We are publishing our annual Christmas reading list today. It aims to offer a thought-provoking break from the rigours of Christmas. All are available free and online. You can save these articles on your smartphone's or tablet's reading list. To print any use the print icons, where available, on the webpages to ensure the whole article comes out.
The eradication of smallpox, which killed an estimated 300m people in the 20th century, is one of the great achievements of the modern world. This article looks at the political and religious debates surrounding the development of inoculation. What emerges is that today’s “anti-vaxxers” are but the latest incarnation of a longstanding and unfounded set of fears – anti-vaccination societies existed in the US and UK almost 200 years ago. Countering such ideas, as this article makes clear, has led to huge improvements in human health.
Online retail has grown exponentially since the turn of the millennium and with it has come greater choice, convenience and affordability – but also fleets of delivery vans, oceans of packaging and strains on supply chains. This piece from The Guardian examines how online shopping has transformed logistics and ponders how goods might make their way to our houses in the future.

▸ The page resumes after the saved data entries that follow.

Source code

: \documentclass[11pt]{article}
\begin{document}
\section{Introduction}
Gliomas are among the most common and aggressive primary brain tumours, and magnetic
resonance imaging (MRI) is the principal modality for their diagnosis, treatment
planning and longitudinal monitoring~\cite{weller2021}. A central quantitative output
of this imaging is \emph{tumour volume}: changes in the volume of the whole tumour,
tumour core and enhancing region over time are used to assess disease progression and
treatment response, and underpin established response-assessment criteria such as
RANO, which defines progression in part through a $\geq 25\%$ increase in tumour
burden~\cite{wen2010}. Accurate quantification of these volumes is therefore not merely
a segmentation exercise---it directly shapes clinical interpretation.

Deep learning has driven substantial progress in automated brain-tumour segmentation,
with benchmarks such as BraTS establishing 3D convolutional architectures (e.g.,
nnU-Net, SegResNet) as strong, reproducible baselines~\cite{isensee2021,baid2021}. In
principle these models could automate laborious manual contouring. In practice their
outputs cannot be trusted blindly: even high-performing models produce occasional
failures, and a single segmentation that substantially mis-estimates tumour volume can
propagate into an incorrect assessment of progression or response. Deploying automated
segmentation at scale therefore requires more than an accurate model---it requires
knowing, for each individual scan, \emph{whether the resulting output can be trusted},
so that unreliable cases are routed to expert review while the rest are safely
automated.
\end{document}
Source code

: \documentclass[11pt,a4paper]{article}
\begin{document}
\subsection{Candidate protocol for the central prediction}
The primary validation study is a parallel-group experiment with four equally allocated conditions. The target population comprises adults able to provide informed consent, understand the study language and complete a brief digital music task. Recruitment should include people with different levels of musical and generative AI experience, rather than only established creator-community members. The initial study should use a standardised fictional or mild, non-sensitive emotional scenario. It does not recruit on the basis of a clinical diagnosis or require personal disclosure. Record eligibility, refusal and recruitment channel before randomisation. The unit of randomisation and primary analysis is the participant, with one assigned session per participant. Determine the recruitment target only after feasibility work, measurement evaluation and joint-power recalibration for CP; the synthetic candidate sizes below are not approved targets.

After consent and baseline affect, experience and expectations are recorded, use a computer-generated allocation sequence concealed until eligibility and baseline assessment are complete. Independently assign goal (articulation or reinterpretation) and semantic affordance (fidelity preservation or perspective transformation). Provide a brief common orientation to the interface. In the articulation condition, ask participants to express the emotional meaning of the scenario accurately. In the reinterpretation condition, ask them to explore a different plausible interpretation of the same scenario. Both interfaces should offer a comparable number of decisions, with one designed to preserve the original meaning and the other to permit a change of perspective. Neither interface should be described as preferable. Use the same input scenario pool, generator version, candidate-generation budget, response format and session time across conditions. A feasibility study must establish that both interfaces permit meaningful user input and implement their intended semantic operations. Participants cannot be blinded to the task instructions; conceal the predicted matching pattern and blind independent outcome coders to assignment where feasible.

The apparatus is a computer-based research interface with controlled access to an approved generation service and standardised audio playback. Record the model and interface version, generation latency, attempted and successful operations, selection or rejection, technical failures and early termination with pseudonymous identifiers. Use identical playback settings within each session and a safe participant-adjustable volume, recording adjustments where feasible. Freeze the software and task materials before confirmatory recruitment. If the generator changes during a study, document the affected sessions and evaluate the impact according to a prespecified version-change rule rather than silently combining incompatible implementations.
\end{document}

A business, particularly a start-up, bears more than a passing resemblance to a rock band. If talented founders, perhaps with oversized egos, cannot resolve disagreements, both bands and companies tend to fail. Bands, too, need to function as businesses to succeed – canny marketing strategies, multiple revenue streams and personnel management are key in modern music. This piece from The Economist’s 1843 magazine compares the strategy of bands from the Beatles to the Rolling Stones to see what lessons management might learn.

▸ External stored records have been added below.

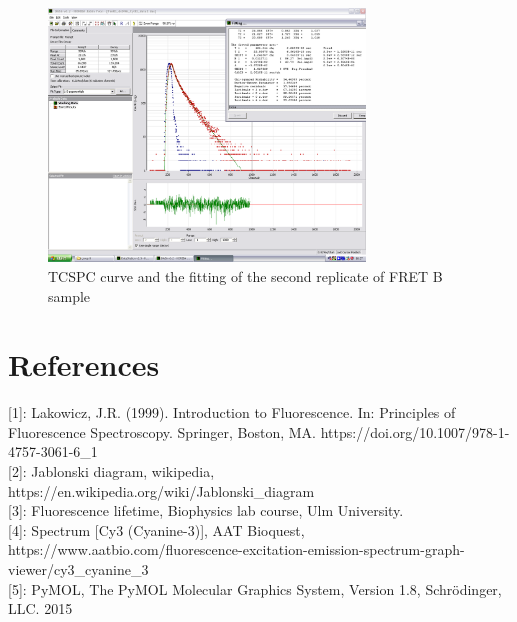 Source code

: \documentclass[a4paper,english,12pt,bibliography=totoc]{scrreprt}
\begin{document}
\begin{figure}
    \centering
    \includegraphics[width=0.75\textwidth]{images/FRET/FretB_dsDNA_Cy3B_data2_fit2.png}
    \caption{TCSPC curve and the fitting of the second replicate of FRET B sample}
    \label{FretB_dsDNA_Cy3B_data2_fit2}
\end{figure}


\chapter{References}
\label{cha:References}

[1]\label{sec:ref_1}: Lakowicz, J.R. (1999). Introduction to Fluorescence. In: Principles of Fluorescence Spectroscopy. Springer, Boston, MA. https://doi.org/10.1007/978-1-4757-3061-6\_1\\

[2]\label{sec:ref_2}: Jablonski diagram, wikipedia, https://en.wikipedia.org/wiki/Jablonski\_diagram\\

[3]\label{sec:ref_3}: Fluorescence lifetime, Biophysics lab course, Ulm University.\\

[4]\label{sec:ref_4}: Spectrum [Cy3 (Cyanine-3)], AAT Bioquest, https://www.aatbio.com/fluorescence-excitation-emission-spectrum-graph-viewer/cy3\_cyanine\_3\\

[5]\label{sec:ref_5}: PyMOL, The PyMOL Molecular Graphics System, Version 1.8, Schr{\"o}dinger, LLC. 2015
\end{document}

We have noted high levels of economic and financial uncertainty reported by chief financial officers in our “Deloitte CFO Survey” since the EU referendum in 2016. Now, new Bank of England research, based on anonymised data from the CFO Survey, sheds light on the corrosive effect of uncertainty on business investment. In this speech drawing on the research, Michael Saunders, a member of the Bank’s Monetary Policy Committee, argues that whereas previous spikes in uncertainty have been temporary, the post-referendum elevation has been persistent, driving a marked decline in capital expenditure by businesses. The speech was widely seen as making a case for lower interest rates and contributed to a drop in market rate expectations.
There are numerous competing explanations for the collapse in the US crime rate in the 1990s. An ageing population, changing criminal justice policies, the banning of leaded petrol and the legalisation of abortion have all been posited. This article from The Atlantic magazine examines new research which suggests that mobile phones reduced the importance of territory for drug dealers, and so reduced conflict. It is a fascinating example of how economics can be used to explain social phenomena.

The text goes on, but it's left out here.